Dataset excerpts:
■ ■ ■ ■ ■
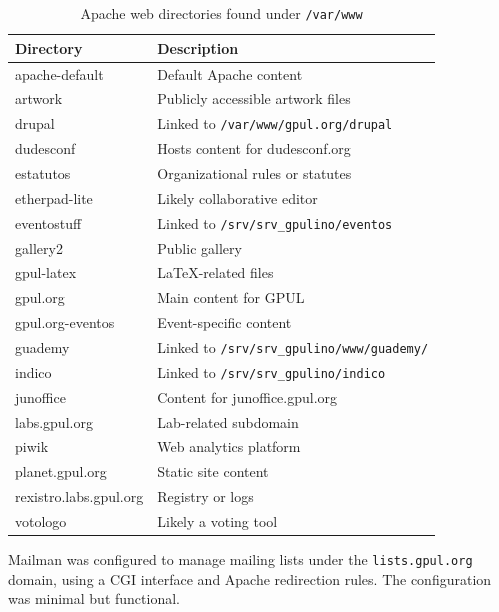 \begin{table}[H]
  \centering
  \caption{Apache web directories found under \texttt{/var/www}}
  \label{tab:gpulino_www_dirs}
  \begin{tabular}{ll}
    \rowcolor{udcpink!25}
    \textbf{Directory} & \textbf{Description} \\
    \hline
    apache-default & Default Apache content \\
    artwork & Publicly accessible artwork files \\
    drupal & Linked to \texttt{/var/www/gpul.org/drupal} \\
    dudesconf & Hosts content for dudesconf.org \\
    estatutos & Organizational rules or statutes \\
    etherpad-lite & Likely collaborative editor \\
    eventostuff & Linked to \verb|/srv/srv_gpulino/eventos| \\
    gallery2 & Public gallery \\
    gpul-latex & LaTeX-related files \\
    gpul.org & Main content for GPUL \\
    gpul.org-eventos & Event-specific content \\
    guademy & Linked to \verb|/srv/srv_gpulino/www/guademy/| \\
    indico & Linked to \verb|/srv/srv_gpulino/indico| \\
    junoffice & Content for junoffice.gpul.org \\
    labs.gpul.org & Lab-related subdomain \\
    piwik & Web analytics platform \\
    planet.gpul.org & Static site content \\
    rexistro.labs.gpul.org & Registry or logs \\
    votologo & Likely a voting tool \\
  \end{tabular}
\end{table}

Mailman was configured to manage mailing lists under the \texttt{lists.gpul.org} domain, using a CGI interface and Apache redirection rules. The configuration was minimal but functional.

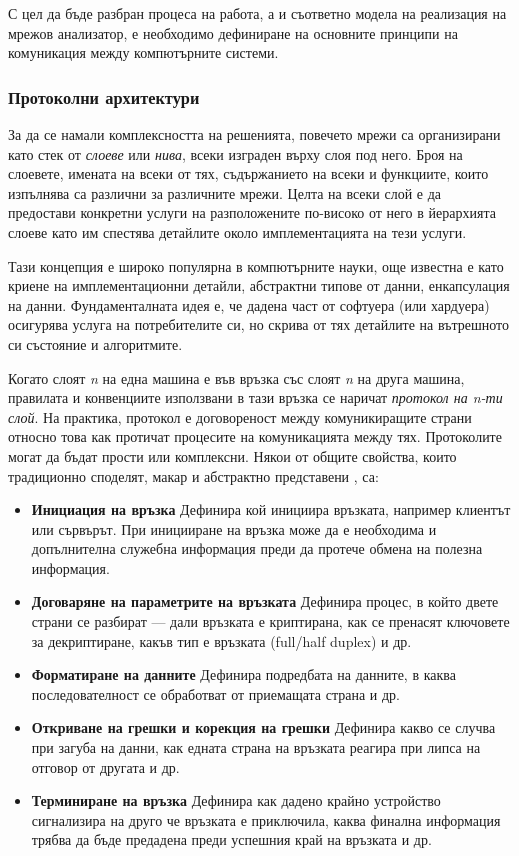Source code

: \documentclass[12pt,a4paper,oneside]{book}
\begin{document}
С цел да бъде разбран процеса на работа, а и съответно модела на реализация на
мрежов анализатор, е необходимо дефиниране на основните принципи на
комуникация между компютърните системи.

\subsubsection{Протоколни архитектури}

За да се намали комплексността на решенията, повечето мрежи са организирани като
стек от \textit{слоеве} или \textit{нива}, всеки изграден върху слоя под него.
Броя на слоевете, имената на всеки от тях, съдържанието на всеки и функциите,
които изпълнява са различни за различните мрежи. Целта на всеки слой е да
предостави конкретни услуги на разположените по-високо от него в йерархията
слоеве като им спестява детайлите около имплементацията на тези услуги.

Тази концепция е широко популярна в компютърните науки, още известна е като
криене на имплементационни детайли, абстрактни типове от данни, енкапсулация на
данни. Фундаменталната идея е, че дадена част от софтуера (или хардуера)
осигурява услуга на потребителите си, но скрива от тях детайлите на вътрешното
си състояние и алгоритмите.

Когато слоят \textit{n} на една машина е във връзка със слоят \textit{n} на
друга машина, правилата и конвенциите използвани в тази връзка се наричат
\textit{протокол на n-ти слой}. На практика, протокол е договореност
между комуникиращите страни относно това как протичат процесите на
комуникацията между тях. \cite{tanenbaum_computer_2011} Протоколите могат да
бъдат прости или комплексни. Някои от общите
свойства, които традиционно споделят, макар и абстрактно представени
\cite{sanders_practical_2011}, са:

\begin{itemize}
  \item \textbf{Инициация на връзка} Дефинира кой инициира връзката, например
    клиентът или сървърът. При иницииране на връзка може да е необходима и
    допълнителна служебна информация преди да протече обмена на полезна
    информация.
  \item \textbf{Договаряне на параметрите на връзката} Дефинира процес, в който
    двете страни се разбират --- дали връзката е криптирана, как се пренасят
    ключовете за декриптиране, какъв тип е връзката (full/half duplex) и др.
  \item \textbf{Форматиране на данните} Дефинира подредбата на данните, в каква
    последователност се обработват от приемащата страна и др.
  \item \textbf{Откриване на грешки и корекция на грешки} Дефинира какво се
    случва при загуба на данни, как едната страна на връзката реагира при липса
    на отговор от другата и др.
  \item \textbf{Терминиране на връзка} Дефинира как дадено крайно устройство
    сигнализира на друго че връзката е приключила, каква финална информация
    трябва да бъде предадена преди успешния край на връзката и др.
\end{itemize}
\end{document}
■ ■ ■ ■ ■
■ Work item ■
Although the records contain pictures, your copy should hold only the text, reproduced exactly.

■ Result for this exercise ■
 \begin{table}[H]
  \centering
  \caption{Apache web directories found under \texttt{/var/www}}
  \label{tab:gpulino_www_dirs}
  \begin{tabular}{ll}
    \rowcolor{udcpink!25}
    \textbf{Directory} & \textbf{Description} \\
    \hline
    apache-default & Default Apache content \\
    artwork & Publicly accessible artwork files \\
    drupal & Linked to \texttt{/var/www/gpul.org/drupal} \\
    dudesconf & Hosts content for dudesconf.org \\
    estatutos & Organizational rules or statutes \\
    etherpad-lite & Likely collaborative editor \\
    eventostuff & Linked to \verb|/srv/srv_gpulino/eventos| \\
    gallery2 & Public gallery \\
    gpul-latex & LaTeX-related files \\
    gpul.org & Main content for GPUL \\
    gpul.org-eventos & Event-specific content \\
    guademy & Linked to \verb|/srv/srv_gpulino/www/guademy/| \\
    indico & Linked to \verb|/srv/srv_gpulino/indico| \\
    junoffice & Content for junoffice.gpul.org \\
    labs.gpul.org & Lab-related subdomain \\
    piwik & Web analytics platform \\
    planet.gpul.org & Static site content \\
    rexistro.labs.gpul.org & Registry or logs \\
    votologo & Likely a voting tool \\
  \end{tabular}
\end{table}

Mailman was configured to manage mailing lists under the \texttt{lists.gpul.org} domain, using a CGI interface and Apache redirection rules. The configuration was minimal but functional.

Source code

: \documentclass[12pt,a4paper,oneside]{book}
\begin{document}
С цел да бъде разбран процеса на работа, а и съответно модела на реализация на
мрежов анализатор, е необходимо дефиниране на основните принципи на
комуникация между компютърните системи.

\subsubsection{Протоколни архитектури}

За да се намали комплексността на решенията, повечето мрежи са организирани като
стек от \textit{слоеве} или \textit{нива}, всеки изграден върху слоя под него.
Броя на слоевете, имената на всеки от тях, съдържанието на всеки и функциите,
които изпълнява са различни за различните мрежи. Целта на всеки слой е да
предостави конкретни услуги на разположените по-високо от него в йерархията
слоеве като им спестява детайлите около имплементацията на тези услуги.

Тази концепция е широко популярна в компютърните науки, още известна е като
криене на имплементационни детайли, абстрактни типове от данни, енкапсулация на
данни. Фундаменталната идея е, че дадена част от софтуера (или хардуера)
осигурява услуга на потребителите си, но скрива от тях детайлите на вътрешното
си състояние и алгоритмите.

Когато слоят \textit{n} на една машина е във връзка със слоят \textit{n} на
друга машина, правилата и конвенциите използвани в тази връзка се наричат
\textit{протокол на n-ти слой}. На практика, протокол е договореност
между комуникиращите страни относно това как протичат процесите на
комуникацията между тях. \cite{tanenbaum_computer_2011} Протоколите могат да
бъдат прости или комплексни. Някои от общите
свойства, които традиционно споделят, макар и абстрактно представени
\cite{sanders_practical_2011}, са:

\begin{itemize}
  \item \textbf{Инициация на връзка} Дефинира кой инициира връзката, например
    клиентът или сървърът. При иницииране на връзка може да е необходима и
    допълнителна служебна информация преди да протече обмена на полезна
    информация.
  \item \textbf{Договаряне на параметрите на връзката} Дефинира процес, в който
    двете страни се разбират --- дали връзката е криптирана, как се пренасят
    ключовете за декриптиране, какъв тип е връзката (full/half duplex) и др.
  \item \textbf{Форматиране на данните} Дефинира подредбата на данните, в каква
    последователност се обработват от приемащата страна и др.
  \item \textbf{Откриване на грешки и корекция на грешки} Дефинира какво се
    случва при загуба на данни, как едната страна на връзката реагира при липса
    на отговор от другата и др.
  \item \textbf{Терминиране на връзка} Дефинира как дадено крайно устройство
    сигнализира на друго че връзката е приключила, каква финална информация
    трябва да бъде предадена преди успешния край на връзката и др.
\end{itemize}
\end{document}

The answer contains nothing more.